A postura liberal acenada pelo novo governo gera otimismo entre empresários do setor de tecnologia em Santa Catarina, que espera para 2019 a redução da burocracia em questões chave, como exportação, tributação e abertura de novos negócios. Além do apoio ao empreendedorismo, representantes do setor esperam que o setor público invista mais em soluções de tecnologia, como forma de qualificar serviços.

Diretor de mercado da Dígitro Tecnologia, Octávio Carradore (foto), acredita que as recentes alterações no contexto político podem ser um indicativo de melhorias em âmbito econômico. “Enxergo o mercado muito mais otimista com a possibilidade de concretização dos investimentos que, até então, estavam represados.

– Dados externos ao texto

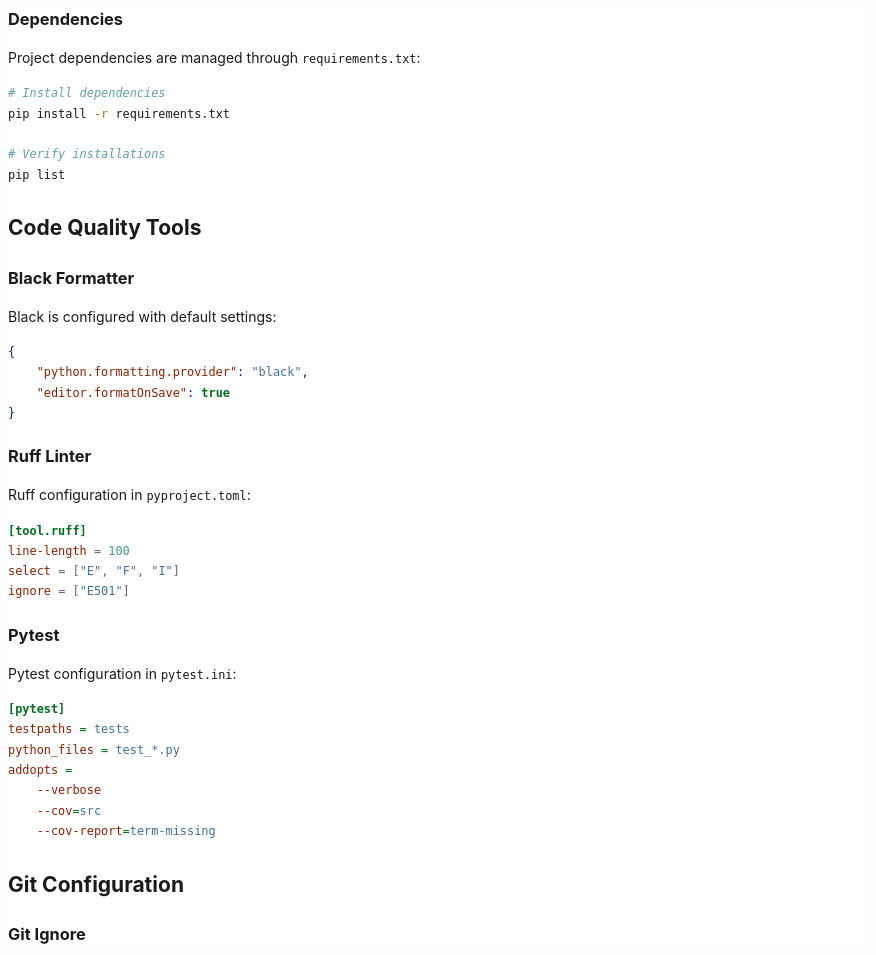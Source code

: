### Dependencies

Project dependencies are managed through `requirements.txt`:

```bash
# Install dependencies
pip install -r requirements.txt

# Verify installations
pip list
```

## Code Quality Tools

### Black Formatter

Black is configured with default settings:

```json
{
    "python.formatting.provider": "black",
    "editor.formatOnSave": true
}
```

### Ruff Linter

Ruff configuration in `pyproject.toml`:

```toml
[tool.ruff]
line-length = 100
select = ["E", "F", "I"]
ignore = ["E501"]
```

### Pytest

Pytest configuration in `pytest.ini`:

```ini
[pytest]
testpaths = tests
python_files = test_*.py
addopts = 
    --verbose
    --cov=src
    --cov-report=term-missing
```

## Git Configuration

### Git Ignore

O governo é responsável por uma expressiva parcela da economia do país. Ainda que muitos ajustes sejam feitos, acredito que iremos ver adaptações sendo realizadas, também, nas empresas”, afirma.

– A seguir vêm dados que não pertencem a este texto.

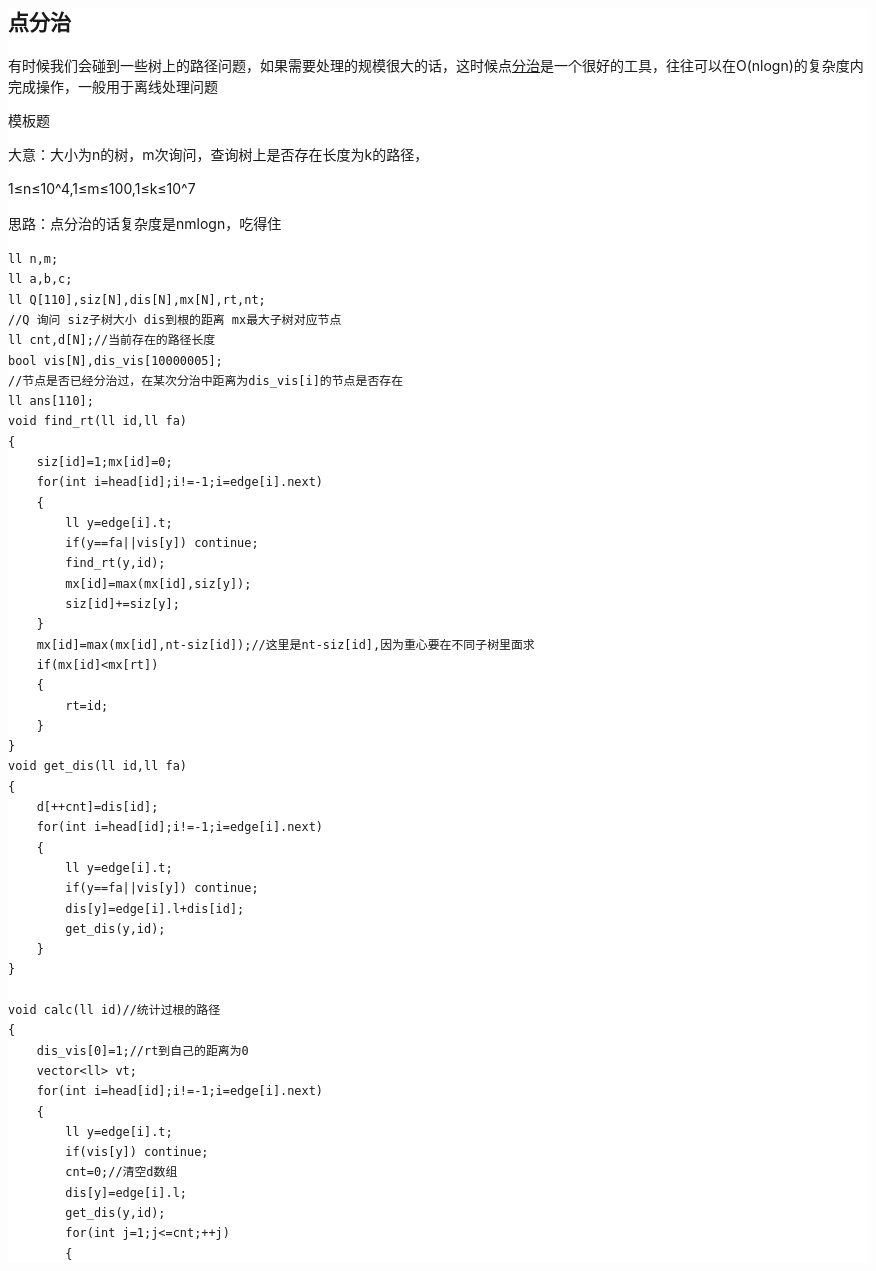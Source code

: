 

## 点分治

有时候我们会碰到一些树上的路径问题，如果需要处理的规模很大的话，这时候点[分治](https://so.csdn.net/so/search?q=分治&spm=1001.2101.3001.7020)是一个很好的工具，往往可以在O(nlogn)的复杂度内完成操作，一般用于离线处理问题

模板题

大意：大小为n的树，m次询问，查询树上是否存在长度为k的路径，

1≤n≤10^4,1≤m≤100,1≤k≤10^7

思路：点分治的话复杂度是nmlogn，吃得住

```
ll n,m;
ll a,b,c;
ll Q[110],siz[N],dis[N],mx[N],rt,nt;
//Q 询问 siz子树大小 dis到根的距离 mx最大子树对应节点 
ll cnt,d[N];//当前存在的路径长度 
bool vis[N],dis_vis[10000005];
//节点是否已经分治过，在某次分治中距离为dis_vis[i]的节点是否存在 
ll ans[110];
void find_rt(ll id,ll fa)
{
	siz[id]=1;mx[id]=0;
	for(int i=head[id];i!=-1;i=edge[i].next)
	{
		ll y=edge[i].t;
		if(y==fa||vis[y]) continue;
		find_rt(y,id);
		mx[id]=max(mx[id],siz[y]);
		siz[id]+=siz[y];
	} 
	mx[id]=max(mx[id],nt-siz[id]);//这里是nt-siz[id],因为重心要在不同子树里面求 
	if(mx[id]<mx[rt])
	{
		rt=id;
	}
}
void get_dis(ll id,ll fa)
{
	d[++cnt]=dis[id];
	for(int i=head[id];i!=-1;i=edge[i].next)
	{
		ll y=edge[i].t;
		if(y==fa||vis[y]) continue;
		dis[y]=edge[i].l+dis[id];
		get_dis(y,id);
	}
}
 
void calc(ll id)//统计过根的路径 
{
	dis_vis[0]=1;//rt到自己的距离为0
	vector<ll> vt;
	for(int i=head[id];i!=-1;i=edge[i].next)
	{
		ll y=edge[i].t;
		if(vis[y]) continue;
		cnt=0;//清空d数组 
		dis[y]=edge[i].l;
		get_dis(y,id);
		for(int j=1;j<=cnt;++j)
		{
```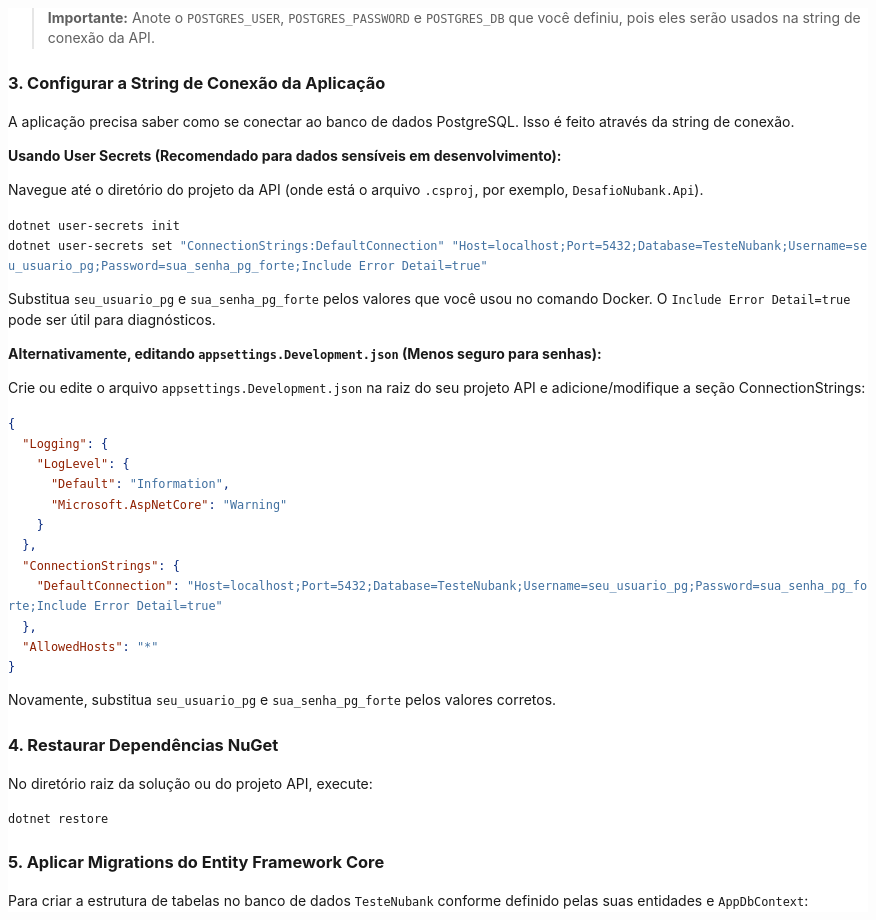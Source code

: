 > **Importante:** Anote o `POSTGRES_USER`, `POSTGRES_PASSWORD` e `POSTGRES_DB` que você definiu, pois eles serão usados na string de conexão da API.

### 3. Configurar a String de Conexão da Aplicação

A aplicação precisa saber como se conectar ao banco de dados PostgreSQL. Isso é feito através da string de conexão.

**Usando User Secrets (Recomendado para dados sensíveis em desenvolvimento):**

Navegue até o diretório do projeto da API (onde está o arquivo `.csproj`, por exemplo, `DesafioNubank.Api`).

```bash
dotnet user-secrets init
dotnet user-secrets set "ConnectionStrings:DefaultConnection" "Host=localhost;Port=5432;Database=TesteNubank;Username=seu_usuario_pg;Password=sua_senha_pg_forte;Include Error Detail=true"
```

Substitua `seu_usuario_pg` e `sua_senha_pg_forte` pelos valores que você usou no comando Docker. O `Include Error Detail=true` pode ser útil para diagnósticos.

**Alternativamente, editando `appsettings.Development.json` (Menos seguro para senhas):**

Crie ou edite o arquivo `appsettings.Development.json` na raiz do seu projeto API e adicione/modifique a seção ConnectionStrings:

```json
{
  "Logging": {
    "LogLevel": {
      "Default": "Information",
      "Microsoft.AspNetCore": "Warning"
    }
  },
  "ConnectionStrings": {
    "DefaultConnection": "Host=localhost;Port=5432;Database=TesteNubank;Username=seu_usuario_pg;Password=sua_senha_pg_forte;Include Error Detail=true"
  },
  "AllowedHosts": "*"
}
```

Novamente, substitua `seu_usuario_pg` e `sua_senha_pg_forte` pelos valores corretos.

### 4. Restaurar Dependências NuGet

No diretório raiz da solução ou do projeto API, execute:

```bash
dotnet restore
```

### 5. Aplicar Migrations do Entity Framework Core

Para criar a estrutura de tabelas no banco de dados `TesteNubank` conforme definido pelas suas entidades e `AppDbContext`:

O uso da inteligência artificial, na opinião do executivo, também pode gerar novas oportunidades de mercado. “Falamos muito sobre inteligência artificial e internet das coisas, por exemplo, e isso ocorre pela maturidade do mercado e pelo aumento de demandas. As tecnologias precisam atender às nossas necessidades, mas sem esquecer de garantir o sucesso no relacionamento com o cliente”, opina Carradore.

ANO DE RETOMADA?

Na visão de Luiz Alberto Ferla, CEO e fundador do DOT digital group, 2019 sinaliza ser o ano da retomada:

“Mesmo que gradual, a volta do crescimento econômico, favorecerá a geração de empregos e o fortalecimento das empresas. Acreditamos firmemente que novos tempos se aproximam, propiciando investimentos em tecnologia, inovação e educação”, afirma Ferla.

 

Empresa do setor de tecnologia para educação (EdTech), o DOT digital group capacitou mais de cinco 5 milhões de pessoas em cursos desenvolvidos tanto para instituições de ensino quanto para empresas como Honda, Natura, Tivit, Engie e Santander. Para 2019, aposta na internacionalização dos serviços.

“Nesse novo cenário político e econômico, será ainda mais decisivo o investimento em educação corporativa com o uso de novas tecnologias”, destaca.

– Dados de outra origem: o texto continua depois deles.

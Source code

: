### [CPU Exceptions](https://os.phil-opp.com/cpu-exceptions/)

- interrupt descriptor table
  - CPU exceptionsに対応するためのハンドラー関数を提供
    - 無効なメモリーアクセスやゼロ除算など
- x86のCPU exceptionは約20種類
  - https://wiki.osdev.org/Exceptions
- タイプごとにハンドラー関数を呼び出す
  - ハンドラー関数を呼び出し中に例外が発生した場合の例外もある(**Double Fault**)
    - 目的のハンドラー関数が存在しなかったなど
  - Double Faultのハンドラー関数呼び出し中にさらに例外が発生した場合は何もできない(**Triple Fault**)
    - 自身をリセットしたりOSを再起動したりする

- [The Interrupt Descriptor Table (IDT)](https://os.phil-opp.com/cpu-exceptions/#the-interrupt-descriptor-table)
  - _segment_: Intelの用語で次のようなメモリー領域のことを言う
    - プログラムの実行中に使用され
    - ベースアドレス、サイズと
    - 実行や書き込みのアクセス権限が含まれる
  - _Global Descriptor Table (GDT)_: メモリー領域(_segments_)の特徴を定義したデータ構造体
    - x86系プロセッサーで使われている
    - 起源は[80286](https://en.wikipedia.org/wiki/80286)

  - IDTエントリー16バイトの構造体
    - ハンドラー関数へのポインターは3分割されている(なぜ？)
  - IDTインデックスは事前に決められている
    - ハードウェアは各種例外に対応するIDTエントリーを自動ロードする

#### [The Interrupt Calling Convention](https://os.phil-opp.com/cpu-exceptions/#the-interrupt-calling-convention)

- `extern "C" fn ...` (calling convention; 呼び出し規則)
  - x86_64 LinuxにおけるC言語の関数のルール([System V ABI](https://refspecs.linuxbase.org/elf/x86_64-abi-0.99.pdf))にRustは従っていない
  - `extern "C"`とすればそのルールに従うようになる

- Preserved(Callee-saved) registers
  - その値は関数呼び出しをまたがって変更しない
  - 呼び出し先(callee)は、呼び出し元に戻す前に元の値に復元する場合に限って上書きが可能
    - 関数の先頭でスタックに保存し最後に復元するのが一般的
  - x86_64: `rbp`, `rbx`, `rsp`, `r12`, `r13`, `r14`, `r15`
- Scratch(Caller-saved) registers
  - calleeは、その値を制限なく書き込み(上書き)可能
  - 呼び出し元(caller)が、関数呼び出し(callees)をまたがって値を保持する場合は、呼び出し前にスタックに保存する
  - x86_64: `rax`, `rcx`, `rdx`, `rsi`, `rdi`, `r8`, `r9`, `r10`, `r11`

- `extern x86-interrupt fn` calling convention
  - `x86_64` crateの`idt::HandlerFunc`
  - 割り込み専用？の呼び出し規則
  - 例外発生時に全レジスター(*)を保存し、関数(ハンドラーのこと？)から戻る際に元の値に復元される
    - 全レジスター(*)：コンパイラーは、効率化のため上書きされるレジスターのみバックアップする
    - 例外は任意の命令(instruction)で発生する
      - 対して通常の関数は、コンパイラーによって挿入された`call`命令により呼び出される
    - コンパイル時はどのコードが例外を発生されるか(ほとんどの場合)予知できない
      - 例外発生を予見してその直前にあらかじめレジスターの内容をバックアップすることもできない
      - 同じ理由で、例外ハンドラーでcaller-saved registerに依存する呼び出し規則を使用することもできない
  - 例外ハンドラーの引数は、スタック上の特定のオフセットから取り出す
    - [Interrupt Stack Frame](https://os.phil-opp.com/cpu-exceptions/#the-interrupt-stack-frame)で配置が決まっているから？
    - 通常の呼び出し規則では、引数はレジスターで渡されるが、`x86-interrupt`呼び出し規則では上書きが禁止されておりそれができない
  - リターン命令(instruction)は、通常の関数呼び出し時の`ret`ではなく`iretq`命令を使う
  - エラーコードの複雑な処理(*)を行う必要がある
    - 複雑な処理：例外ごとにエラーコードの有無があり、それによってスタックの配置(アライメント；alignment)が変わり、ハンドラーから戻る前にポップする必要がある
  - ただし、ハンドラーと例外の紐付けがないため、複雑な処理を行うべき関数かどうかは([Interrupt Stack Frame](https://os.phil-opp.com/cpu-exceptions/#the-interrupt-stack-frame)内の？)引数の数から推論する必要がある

EQUILÍBRIO FISCAL PARA IMPULSIONAR EMPREGOS

O empresário Gérson Schmitt (foto), fundador da Paradigma Business Solutions, confia na adoção de medidas mais rigorosas para garantir maior equilíbrio fiscal das contas públicas. Com a mudança desse cenário, Gérson acredita que será possível gerar um ambiente de atração de investimentos capaz de impulsionar a geração de empregos e a arrecadação de impostos.

“O crescimento da segurança jurídica e da ordem e segurança dos cidadãos, juntamente com a redução da pressão e da burocracia sobre as empresas, deve estimular novos empreendedores”, afirma Schmitt. O reflexo disso, segundo o executivo, será a atração dos investimentos necessários em inovação para que o país e as empresas brasileiras possam ganhar produtividade e competitividade.

 

AGRONEGÓCIO: IMPULSO PARA A TECNOLOGIA

A Confederação da Agricultura e Pecuária no Brasil (CNA) fez uma projeção de crescimento de 2% no PIB do agronegócio em 2019, frente a previsão de queda de 1,6% para 2018. Essa perspectiva deve influenciar processos de adesão das empresas a novas tecnologias. Segundo Bernardo de Castro (foto), presidente da divisão de agricultura da Hexagon, os gestores e empreendedores agrícolas estão em busca de soluções que conectam, sincronizam e otimizam todos os processos do campo.

“Há muitas tecnologias que não se conversam e processos que não interagem da melhor maneira, comprometendo os resultados. Como toda indústria, o campo precisa de processos integrados e eficientes para produzir mais com menos”, explica Bernardo. A Hexagon desenvolve em Florianópolis soluções digitais que vão desde o planejamento para o cultivo até a colheita e o transporte de matéria prima.